Houseguest:  So what IS  true about you?

Me:  (blushing)  That’s kinda personal.

Houseguest:  You’re not even quite as old, fat, ugly, stupid or as disorganized as your blog makes you out to be.

Me:  Thanks??

Houseguest:  And are you even having an affair with your mailman??  Like it said in Paying It Forward Backfires?

Me:  Well  I  do know my mailman.  And I sometimes put on a clean shirt to fetch the mail.

Houseguest:  Haven’t you ever heard of Truth in Advertising?

Me:  But I’m not selling anything!

Houseguest: (looking me up and down, noticing empty ring finger)  Oh no?

Me:  Listen you, whoever you really are.  There’s not like a “Blogger’s Code of Ethics,” you know.  I can write whatever I want.  True or not.  I love blending fact into fiction to give my followers a laugh.

Houseguest:   You’re just scared your life is too boring to tell the truth.  You can’t handle the truth!

Me:  (looking around for Jack Nicholson)  So, what are you going to do?

Houseguest:  I’m going to blow the blog whistle on you.  Publish a long post announcing just how misleading you are.  You won’t have a follower left in hell by the time I’m done.
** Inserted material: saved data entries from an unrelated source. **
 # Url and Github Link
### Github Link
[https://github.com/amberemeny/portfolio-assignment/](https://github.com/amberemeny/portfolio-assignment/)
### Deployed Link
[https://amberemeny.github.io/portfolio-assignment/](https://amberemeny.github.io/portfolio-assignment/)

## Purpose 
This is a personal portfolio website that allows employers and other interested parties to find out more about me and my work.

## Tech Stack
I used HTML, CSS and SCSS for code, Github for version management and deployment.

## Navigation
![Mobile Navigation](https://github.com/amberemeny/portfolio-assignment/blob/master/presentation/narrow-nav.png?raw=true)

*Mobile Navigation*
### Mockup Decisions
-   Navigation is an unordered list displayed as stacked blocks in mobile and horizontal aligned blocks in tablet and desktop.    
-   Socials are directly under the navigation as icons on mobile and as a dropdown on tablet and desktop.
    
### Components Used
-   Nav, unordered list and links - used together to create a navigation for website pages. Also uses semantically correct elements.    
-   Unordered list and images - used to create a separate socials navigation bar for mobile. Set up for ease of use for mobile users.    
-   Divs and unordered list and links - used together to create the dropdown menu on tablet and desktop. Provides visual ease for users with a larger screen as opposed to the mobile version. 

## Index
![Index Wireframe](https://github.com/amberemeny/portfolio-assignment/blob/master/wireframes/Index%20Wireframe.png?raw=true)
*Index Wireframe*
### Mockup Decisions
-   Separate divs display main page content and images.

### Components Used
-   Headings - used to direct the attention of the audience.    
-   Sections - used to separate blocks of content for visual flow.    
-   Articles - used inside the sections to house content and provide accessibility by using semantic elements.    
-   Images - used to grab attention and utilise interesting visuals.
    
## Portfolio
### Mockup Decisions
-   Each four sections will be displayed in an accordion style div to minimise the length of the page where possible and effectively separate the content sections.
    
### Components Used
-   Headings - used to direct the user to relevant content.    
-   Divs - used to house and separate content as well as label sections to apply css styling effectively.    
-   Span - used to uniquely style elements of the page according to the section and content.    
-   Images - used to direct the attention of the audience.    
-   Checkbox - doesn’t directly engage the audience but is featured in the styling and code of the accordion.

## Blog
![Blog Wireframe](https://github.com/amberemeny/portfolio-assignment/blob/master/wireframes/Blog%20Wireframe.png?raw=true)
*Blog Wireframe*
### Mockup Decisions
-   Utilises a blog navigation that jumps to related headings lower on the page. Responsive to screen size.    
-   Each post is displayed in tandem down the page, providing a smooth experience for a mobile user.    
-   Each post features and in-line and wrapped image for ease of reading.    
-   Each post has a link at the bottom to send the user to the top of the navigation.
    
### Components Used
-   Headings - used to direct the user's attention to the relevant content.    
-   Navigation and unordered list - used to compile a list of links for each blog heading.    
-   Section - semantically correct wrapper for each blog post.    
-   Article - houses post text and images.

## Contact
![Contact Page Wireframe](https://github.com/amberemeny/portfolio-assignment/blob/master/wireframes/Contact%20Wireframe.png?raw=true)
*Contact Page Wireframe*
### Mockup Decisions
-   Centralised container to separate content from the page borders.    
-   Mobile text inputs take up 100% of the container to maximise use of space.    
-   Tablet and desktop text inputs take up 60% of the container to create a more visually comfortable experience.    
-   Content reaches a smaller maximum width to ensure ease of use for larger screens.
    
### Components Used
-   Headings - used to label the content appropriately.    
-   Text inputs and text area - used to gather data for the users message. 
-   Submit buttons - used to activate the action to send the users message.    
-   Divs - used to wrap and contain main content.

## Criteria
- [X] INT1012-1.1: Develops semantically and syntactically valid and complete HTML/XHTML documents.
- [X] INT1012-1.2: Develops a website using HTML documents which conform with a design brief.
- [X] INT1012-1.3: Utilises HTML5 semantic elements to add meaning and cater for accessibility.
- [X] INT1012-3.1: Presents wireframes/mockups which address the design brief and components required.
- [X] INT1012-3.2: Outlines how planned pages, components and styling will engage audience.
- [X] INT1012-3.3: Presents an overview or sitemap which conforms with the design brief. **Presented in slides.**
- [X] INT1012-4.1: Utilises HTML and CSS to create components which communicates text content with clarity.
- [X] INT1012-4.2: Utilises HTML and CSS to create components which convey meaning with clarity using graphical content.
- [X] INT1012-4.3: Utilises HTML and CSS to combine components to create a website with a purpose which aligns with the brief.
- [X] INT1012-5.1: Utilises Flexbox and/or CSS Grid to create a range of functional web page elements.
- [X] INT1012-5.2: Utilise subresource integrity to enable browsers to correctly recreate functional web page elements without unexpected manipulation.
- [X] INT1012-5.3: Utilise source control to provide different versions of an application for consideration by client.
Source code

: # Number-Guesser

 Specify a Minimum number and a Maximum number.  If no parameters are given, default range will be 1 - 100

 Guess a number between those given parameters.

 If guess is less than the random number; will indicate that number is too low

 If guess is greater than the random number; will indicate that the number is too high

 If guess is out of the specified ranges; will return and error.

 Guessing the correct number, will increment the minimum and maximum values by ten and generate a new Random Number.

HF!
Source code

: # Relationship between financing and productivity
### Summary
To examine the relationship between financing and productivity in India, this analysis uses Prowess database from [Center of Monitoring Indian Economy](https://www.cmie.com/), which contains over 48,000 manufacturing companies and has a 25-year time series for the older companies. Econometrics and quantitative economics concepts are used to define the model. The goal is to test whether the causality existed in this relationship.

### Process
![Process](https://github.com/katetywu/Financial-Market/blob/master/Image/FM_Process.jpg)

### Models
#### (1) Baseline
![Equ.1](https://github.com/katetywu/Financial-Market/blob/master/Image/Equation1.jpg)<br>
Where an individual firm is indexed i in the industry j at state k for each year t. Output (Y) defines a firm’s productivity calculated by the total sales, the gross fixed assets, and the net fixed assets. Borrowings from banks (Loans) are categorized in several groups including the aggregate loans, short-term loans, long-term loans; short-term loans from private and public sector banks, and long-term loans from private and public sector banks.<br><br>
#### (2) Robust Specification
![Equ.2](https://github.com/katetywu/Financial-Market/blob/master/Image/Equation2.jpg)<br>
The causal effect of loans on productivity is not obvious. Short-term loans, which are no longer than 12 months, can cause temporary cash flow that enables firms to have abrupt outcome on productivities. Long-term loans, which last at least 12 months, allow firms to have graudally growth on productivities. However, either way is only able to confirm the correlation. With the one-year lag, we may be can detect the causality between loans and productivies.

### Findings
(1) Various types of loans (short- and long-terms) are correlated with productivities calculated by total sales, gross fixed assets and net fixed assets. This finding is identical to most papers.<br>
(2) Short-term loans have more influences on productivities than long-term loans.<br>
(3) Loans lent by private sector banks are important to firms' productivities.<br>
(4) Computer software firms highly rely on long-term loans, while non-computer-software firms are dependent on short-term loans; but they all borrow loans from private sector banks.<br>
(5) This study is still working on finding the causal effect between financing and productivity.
With that, she flounced off toward my bedroom and I heard the door slam and lock.  The ferocious typing resumed!  I’d seen the movie Pacific Heights.  How was I ever going to get this woman out of my bedroom, let alone my house?
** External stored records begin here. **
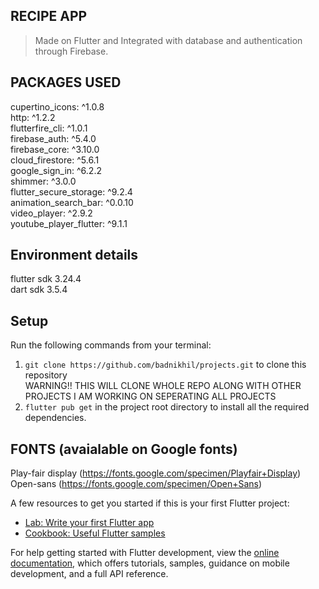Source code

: 
## RECIPE APP
> Made on Flutter and Integrated with database and authentication through Firebase. <br />


## PACKAGES USED
  cupertino_icons: ^1.0.8<br>
  http: ^1.2.2<br>
  flutterfire_cli: ^1.0.1<br>
  firebase_auth: ^5.4.0<br>
  firebase_core: ^3.10.0<br>
  cloud_firestore: ^5.6.1<br>
  google_sign_in: ^6.2.2<br>
  shimmer: ^3.0.0<br>
  flutter_secure_storage: ^9.2.4<br>
  animation_search_bar: ^0.0.10<br>
  video_player: ^2.9.2<br>
  youtube_player_flutter: ^9.1.1

## Environment details
  flutter sdk 3.24.4<br>
  dart sdk 3.5.4
## Setup

Run the following commands from your terminal:

1) `git clone https://github.com/badnikhil/projects.git` to clone this repository <BR>
WARNING!! THIS WILL CLONE WHOLE REPO ALONG WITH OTHER PROJECTS I AM WORKING ON SEPERATING ALL PROJECTS
2) `flutter pub get` in the project root directory to install all the required dependencies.
   


## FONTS (avaialable on Google fonts)
 Play-fair display  (https://fonts.google.com/specimen/Playfair+Display)<br>
 Open-sans  (https://fonts.google.com/specimen/Open+Sans)
 

A few resources to get you started if this is your first Flutter project:

- [Lab: Write your first Flutter app](https://docs.flutter.dev/get-started/codelab)
- [Cookbook: Useful Flutter samples](https://docs.flutter.dev/cookbook)

For help getting started with Flutter development, view the
[online documentation](https://docs.flutter.dev/), which offers tutorials,
samples, guidance on mobile development, and a full API reference.
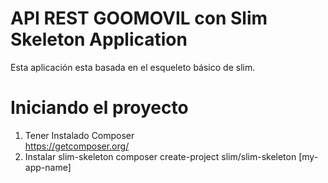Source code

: # API REST GOOMOVIL con Slim Skeleton Application

Esta aplicación esta basada en el esqueleto básico de slim.

# Iniciando el proyecto
  1. Tener Instalado Composer  
  https://getcomposer.org/
  2. Instalar slim-skeleton
  composer create-project slim/slim-skeleton [my-app-name]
Wow, I thought. “The truth IS stranger than fiction.”

Me: (thru the door)  Yoo Hoo.  What are you doing in there, Strange lady?

Houseguest:  Blowing your cover.  How’s this for a title?   “San Diego writer is  NOTHING  like her blog!”

Me:  Oh Please.  Please??   (the word sounds similar to….)  Police!  I’m calling the police.

Houseguest barricade?  Sounds high priority.

Houseguest barricade? Sounds high priority.

Houseguest:  Dream on.  Nothing you ever say or write is true.  What an imagination.  No cop is ever gonna come out here over this.

I watched as the officer’s brows raised incredulously when I gave my account of what happened. He made no move toward my bedroom to arrest her.  His partner simply said, “She sounds like a real character.”

“But…but…you have to handcuff her!  I can’t have her ruining my blogging career before it even starts.  And she eats more than all three of my teenage sons put together.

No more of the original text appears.